» Source records
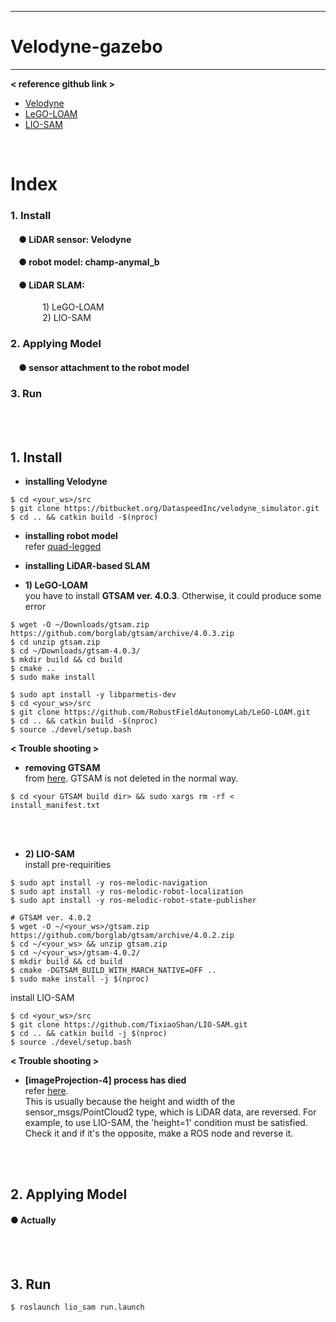 ***
# Velodyne-gazebo
***
**< reference github link >**
+ [Velodyne](https://bitbucket.org/DataspeedInc/velodyne_simulator/src/master/)
+ [LeGO-LOAM](https://github.com/RobustFieldAutonomyLab/LeGO-LOAM)
+ [LIO-SAM](https://github.com/TixiaoShan/LIO-SAM#prepare-lidar-data)
<br>

# Index
<!--
### 1. Prerequisites
####    &nbsp;&nbsp;&nbsp;&nbsp;● LCM
####    &nbsp;&nbsp;&nbsp;&nbsp;● Boost
####    &nbsp;&nbsp;&nbsp;&nbsp;● CMake
####    &nbsp;&nbsp;&nbsp;&nbsp;● unitree_legged_sdk
####    &nbsp;&nbsp;&nbsp;&nbsp;● aliengo_sdk
-->
### 1. Install
####    &nbsp;&nbsp;&nbsp;&nbsp;● LiDAR sensor: Velodyne
####    &nbsp;&nbsp;&nbsp;&nbsp;● robot model: champ-anymal_b
####    &nbsp;&nbsp;&nbsp;&nbsp;● LiDAR SLAM: 
&nbsp;&nbsp;&nbsp;&nbsp;&nbsp;&nbsp;&nbsp;&nbsp;&nbsp;&nbsp;&nbsp;&nbsp;  1) LeGO-LOAM  
&nbsp;&nbsp;&nbsp;&nbsp;&nbsp;&nbsp;&nbsp;&nbsp;&nbsp;&nbsp;&nbsp;&nbsp;  2) LIO-SAM
### 2. Applying Model
####    &nbsp;&nbsp;&nbsp;&nbsp;● sensor attachment to the robot model
### 3. Run


<br><br>


## 1. Install
+ **installing Velodyne**
```
$ cd <your_ws>/src
$ git clone https://bitbucket.org/DataspeedInc/velodyne_simulator.git
$ cd .. && catkin build -$(nproc)
```

+ **installing robot model** <br>
refer [quad-legged](https://github.com/zinuok/quad-legged)

+ **installing LiDAR-based SLAM** 
+ **1) LeGO-LOAM** <br>
you have to install **GTSAM ver. 4.0.3**. Otherwise, it could produce some error
```
$ wget -O ~/Downloads/gtsam.zip https://github.com/borglab/gtsam/archive/4.0.3.zip
$ cd unzip gtsam.zip
$ cd ~/Downloads/gtsam-4.0.3/
$ mkdir build && cd build
$ cmake ..
$ sudo make install
```
```
$ sudo apt install -y libparmetis-dev
$ cd <your_ws>/src
$ git clone https://github.com/RobustFieldAutonomyLab/LeGO-LOAM.git
$ cd .. && catkin build -$(nproc)
$ source ./devel/setup.bash
```
**< Trouble shooting >**
+ **removing GTSAM** <br>
from [here](https://github.com/borglab/gtsam/issues/562#issuecomment-721899131). 
GTSAM is not deleted in the normal way.
```
$ cd <your GTSAM build dir> && sudo xargs rm -rf < install_manifest.txt
``` 

<br><br>

+ **2) LIO-SAM** <br>
install pre-requirities
```
$ sudo apt install -y ros-melodic-navigation
$ sudo apt install -y ros-melodic-robot-localization
$ sudo apt install -y ros-melodic-robot-state-publisher

# GTSAM ver. 4.0.2
$ wget -O ~/<your_ws>/gtsam.zip https://github.com/borglab/gtsam/archive/4.0.2.zip
$ cd ~/<your_ws> && unzip gtsam.zip
$ cd ~/<your_ws>/gtsam-4.0.2/
$ mkdir build && cd build
$ cmake -DGTSAM_BUILD_WITH_MARCH_NATIVE=OFF ..
$ sudo make install -j $(nproc)
```

install LIO-SAM
```
$ cd <your_ws>/src
$ git clone https://github.com/TixiaoShan/LIO-SAM.git
$ cd .. && catkin build -j $(nproc)
$ source ./devel/setup.bash
```

**< Trouble shooting >**
+ **[imageProjection-4] process has died** <br>
refer [here](). <br> 
This is usually because the height and width of the sensor_msgs/PointCloud2 type, which is LiDAR data, are reversed.
For example, to use LIO-SAM, the 'height=1' condition must be satisfied. Check it and if it's the opposite, make a ROS node and reverse it.


<br><br>

## 2. Applying Model
#### ● Actually
<br><br>

## 3. Run
```
$ roslaunch lio_sam run.launch
```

» What to do
Report how many lines in the entries hold the string "nbsp". Nothing but the number is wanted.

» Output of the exercise
11